随后,她将手里野猪往前一扔,指了指豹子:“你把野猪肉分一分,部落里仓库里还有其他野果子也分一下。”
留下这句话,便带着盛祤回到自己住处。
矮矮的茅屋,朴素的山洞,凌乱的干草堆在泥造的床上。
盛祤看到屋里的画面,嘴角抽搐了几下。
“妻主,这太脏太乱,我身体羸弱,住不习惯这间屋子。”
少年眼底闪过一丝诡异的光。
刚刚进院子,他可是清楚看到一间屋里,干净又宽敞。
白姌摸了摸鼻尖,心虚道:“这屋子是我在住,没有多脏多乱啊。”
说完她还一屁股坐在了土床上。
盛祤走上前,拉住白姌的手,可怜巴巴地眨着眼睛:“妻主,我想住中间那间大屋子,那间采光好,我体弱多病,需要多晒太阳……”

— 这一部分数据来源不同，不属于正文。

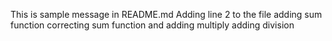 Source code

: This is sample message in README.md
Adding line 2 to the file
adding sum function
correcting sum function and adding multiply
adding division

少年眨巴着灰色眼眸,薄唇似有若无的勾着,引诱某只大狮子傻乎乎地连连点头。
盛祤挑起她的下巴,低头在她唇角亲了一口。
浅尝辄止。
他就松开了白姌软糯香甜的唇瓣,带着笑意的眸子弯了起来:“妻主真好,我最爱妻主了。”
本就被突如其来亲昵弄得脑袋昏昏沉沉。
白姌也没发现盛祤那不达眼底的笑意。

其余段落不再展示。